Lucian Nicolescu | 1 Aug 15:03

Multithreaded read access

Hi all,

I have a Xapian index set up and a mutithreaded xmlrpc server serving
results. 

Inside the xmlrpc server I only open the xapian database for reading once.
This causes requests to "stay in line" in order to get results and sometimes
a one operation can take up to 1 second to complete (a time-taking operation
includes text analisys and some more operations besides the actual Xapian
interaction) thus delaying all the queued requests.

I read lots of documents about xapian in mutithreaded environment and
concluded that even for read access one cannot open the same database more
than once and perform operations at the same time.

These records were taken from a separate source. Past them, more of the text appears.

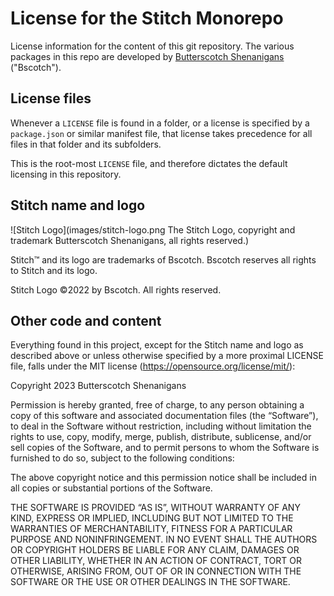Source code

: # License for the Stitch Monorepo

License information for the content of this git repository. The various packages in this repo are developed by [Butterscotch Shenanigans](https://www.bscotch.net) ("Bscotch").

## License files

Whenever a `LICENSE` file is found in a folder, or a license is specified by a `package.json` or similar manifest file, that license takes precedence for all files in that folder and its subfolders.

This is the root-most `LICENSE` file, and therefore dictates the default licensing in this repository.

## Stitch name and logo

![Stitch Logo](images/stitch-logo.png The Stitch Logo, copyright and trademark Butterscotch Shenanigans, all rights reserved.)

Stitch™ and its logo are trademarks of Bscotch. Bscotch reserves all rights to Stitch and its logo.

Stitch Logo ©2022 by Bscotch. All rights reserved.

## Other code and content

Everything found in this project, except for the Stitch name and logo as described above or unless otherwise specified by a more proximal LICENSE file, falls under the MIT license (https://opensource.org/license/mit/):

Copyright 2023 Butterscotch Shenanigans

Permission is hereby granted, free of charge, to any person obtaining a copy of this software and associated documentation files (the “Software”), to deal in the Software without restriction, including without limitation the rights to use, copy, modify, merge, publish, distribute, sublicense, and/or sell copies of the Software, and to permit persons to whom the Software is furnished to do so, subject to the following conditions:

The above copyright notice and this permission notice shall be included in all copies or substantial portions of the Software.

THE SOFTWARE IS PROVIDED “AS IS”, WITHOUT WARRANTY OF ANY KIND, EXPRESS OR IMPLIED, INCLUDING BUT NOT LIMITED TO THE WARRANTIES OF MERCHANTABILITY, FITNESS FOR A PARTICULAR PURPOSE AND NONINFRINGEMENT. IN NO EVENT SHALL THE AUTHORS OR COPYRIGHT HOLDERS BE LIABLE FOR ANY CLAIM, DAMAGES OR OTHER LIABILITY, WHETHER IN AN ACTION OF CONTRACT, TORT OR OTHERWISE, ARISING FROM, OUT OF OR IN CONNECTION WITH THE SOFTWARE OR THE USE OR OTHER DEALINGS IN THE SOFTWARE.
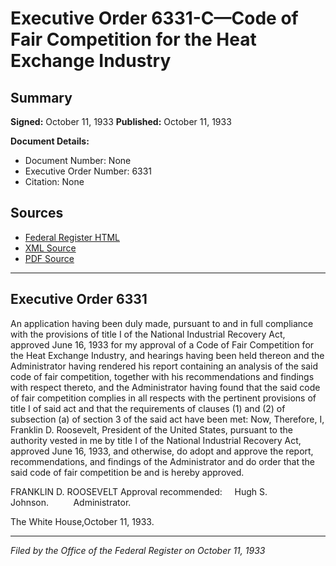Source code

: # Executive Order 6331-C—Code of Fair Competition for the Heat Exchange Industry

## Summary

**Signed:** October 11, 1933
**Published:** October 11, 1933

**Document Details:**
- Document Number: None
- Executive Order Number: 6331
- Citation: None

## Sources
- [Federal Register HTML](https://www.presidency.ucsb.edu/documents/executive-order-6331-c-code-fair-competition-for-the-heat-exchange-industry)
- [XML Source](None)
- [PDF Source](None)

---

## Executive Order 6331

An application having been duly made, pursuant to and in full compliance with the provisions of title I of the National Industrial Recovery Act, approved June 16, 1933 for my approval of a Code of Fair Competition for the Heat Exchange Industry, and hearings having been held thereon and the Administrator having rendered his report containing an analysis of the said code of fair competition, together with his recommendations and findings with respect thereto, and the Administrator having found that the said code of fair competition complies in all respects with the pertinent provisions of title I of said act and that the requirements of clauses (1) and (2) of subsection (a) of section 3 of the said act have been met:
Now, Therefore, I, Franklin D. Roosevelt, President of the United States, pursuant to the authority vested in me by title I of the National Industrial Recovery Act, approved June 16, 1933, and otherwise, do adopt and approve the report, recommendations, and findings of the Administrator and do order that the said code of fair competition be and is hereby approved.

FRANKLIN D. ROOSEVELT
Approval recommended:     Hugh S. Johnson.          Administrator.

The White House,October 11, 1933.

---

*Filed by the Office of the Federal Register on October 11, 1933*
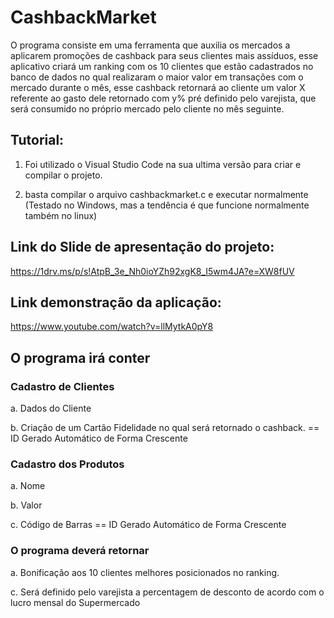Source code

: # CashbackMarket

O programa consiste em uma ferramenta que auxilia os mercados a aplicarem promoções de cashback para seus clientes mais assíduos, esse aplicativo criará um ranking com os 10
clientes que estão cadastrados no banco de dados no qual realizaram o maior valor em transações com o mercado durante o mês, esse cashback retornará ao cliente um valor X
referente ao gasto dele retornado com y% pré definido pelo varejista, que será consumido no próprio mercado pelo cliente no mês seguinte.

## Tutorial:
1. Foi utilizado o Visual Studio Code na sua ultima versão para criar e compilar o projeto.

  2. basta compilar o arquivo cashbackmarket.c e executar normalmente (Testado no Windows, mas a tendência é que funcione normalmente também no linux)




## Link do Slide de apresentação do projeto:

https://1drv.ms/p/s!AtpB_3e_Nh0ioYZh92xgK8_I5wm4JA?e=XW8fUV


## Link demonstração da aplicação: 

https://www.youtube.com/watch?v=llMytkA0pY8



## O programa irá conter

### Cadastro de Clientes
  
  a. Dados do Cliente
  
  b. Criação de um Cartão Fidelidade no qual será retornado o cashback. == ID Gerado Automático de Forma Crescente

### Cadastro dos Produtos
  
  a. Nome
  
  b. Valor
  
  c. Código de Barras == ID Gerado Automático de Forma Crescente

### O programa deverá retornar

  a. Bonificação aos 10 clientes melhores posicionados no ranking.
  
  c. Será definido pelo varejista a percentagem de desconto de acordo com o lucro mensal do Supermercado
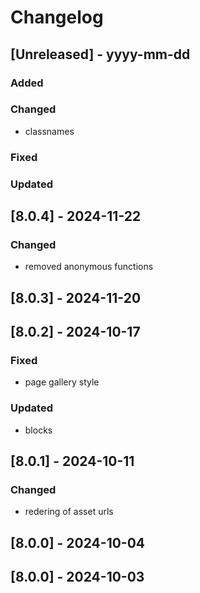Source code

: # Changelog
## [Unreleased] - yyyy-mm-dd

### Added

### Changed
- classnames

### Fixed

### Updated

## [8.0.4] - 2024-11-22


### Changed
- removed anonymous functions

## [8.0.3] - 2024-11-20


## [8.0.2] - 2024-10-17


### Fixed
- page gallery style

### Updated
- blocks

## [8.0.1] - 2024-10-11


### Changed
- redering of asset urls

## [8.0.0] - 2024-10-04


## [8.0.0] - 2024-10-03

Because I did not find a straight answer to this I am hoping one of you guys
can clear this once and for all.

I am using Xapian 0.9.6, Python bindings and Twisted Python XMLRPC package.

Thanks,
Lucian Nicolescu 
Richard Boulton | 1 Aug 15:17

Re: Multithreaded read access

Lucian Nicolescu wrote:
> Inside the xmlrpc server I only open the xapian database for reading once.
> This causes requests to "stay in line" in order to get results and sometimes
> a one operation can take up to 1 second to complete (a time-taking operation
> includes text analisys and some more operations besides the actual Xapian
> interaction) thus delaying all the queued requests.
> 
> I read lots of documents about xapian in mutithreaded environment and
> concluded that even for read access one cannot open the same database more
> than once and perform operations at the same time.

This is a misconception - for read access, you can open the same 
database as many times as you like concurrently (well, as many as your 
operating system will allow - eventually, you'll run out of file 
handles).  However, each of the Database objects you get by opening the 
database must not be accessed concurrently.  A typical model might be to 
create N threads, and use N Database objects, one for each thread.

> I am using Xapian 0.9.6, Python bindings and Twisted Python XMLRPC package.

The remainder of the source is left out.